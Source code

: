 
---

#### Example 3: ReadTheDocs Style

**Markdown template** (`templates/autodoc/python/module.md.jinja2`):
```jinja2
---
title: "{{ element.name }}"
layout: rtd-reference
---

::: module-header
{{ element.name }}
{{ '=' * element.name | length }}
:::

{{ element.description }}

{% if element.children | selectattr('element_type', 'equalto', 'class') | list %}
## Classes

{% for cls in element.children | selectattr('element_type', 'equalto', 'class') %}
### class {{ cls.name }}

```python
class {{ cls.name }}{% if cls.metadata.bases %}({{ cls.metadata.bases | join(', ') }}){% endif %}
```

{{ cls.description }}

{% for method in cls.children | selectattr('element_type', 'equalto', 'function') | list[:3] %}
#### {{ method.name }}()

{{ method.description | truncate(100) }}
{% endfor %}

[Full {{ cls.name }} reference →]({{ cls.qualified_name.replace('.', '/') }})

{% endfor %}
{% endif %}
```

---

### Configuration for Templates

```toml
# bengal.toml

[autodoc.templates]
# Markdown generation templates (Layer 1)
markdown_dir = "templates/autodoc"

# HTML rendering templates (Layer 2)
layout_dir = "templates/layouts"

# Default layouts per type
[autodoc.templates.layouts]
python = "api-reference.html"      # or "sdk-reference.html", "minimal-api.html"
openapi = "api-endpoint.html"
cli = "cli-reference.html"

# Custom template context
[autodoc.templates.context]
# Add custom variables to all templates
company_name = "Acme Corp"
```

▬▬▬▬▬▬▬▬▬▬

• **WHAT YOU NEED TO DO**
Reproduce each line from the data that has "list" in it.

• **EXERCISE RESPONSE**
{% if element.children | selectattr('element_type', 'equalto', 'class') | list %}
{% for method in cls.children | selectattr('element_type', 'equalto', 'function') | list[:3] %}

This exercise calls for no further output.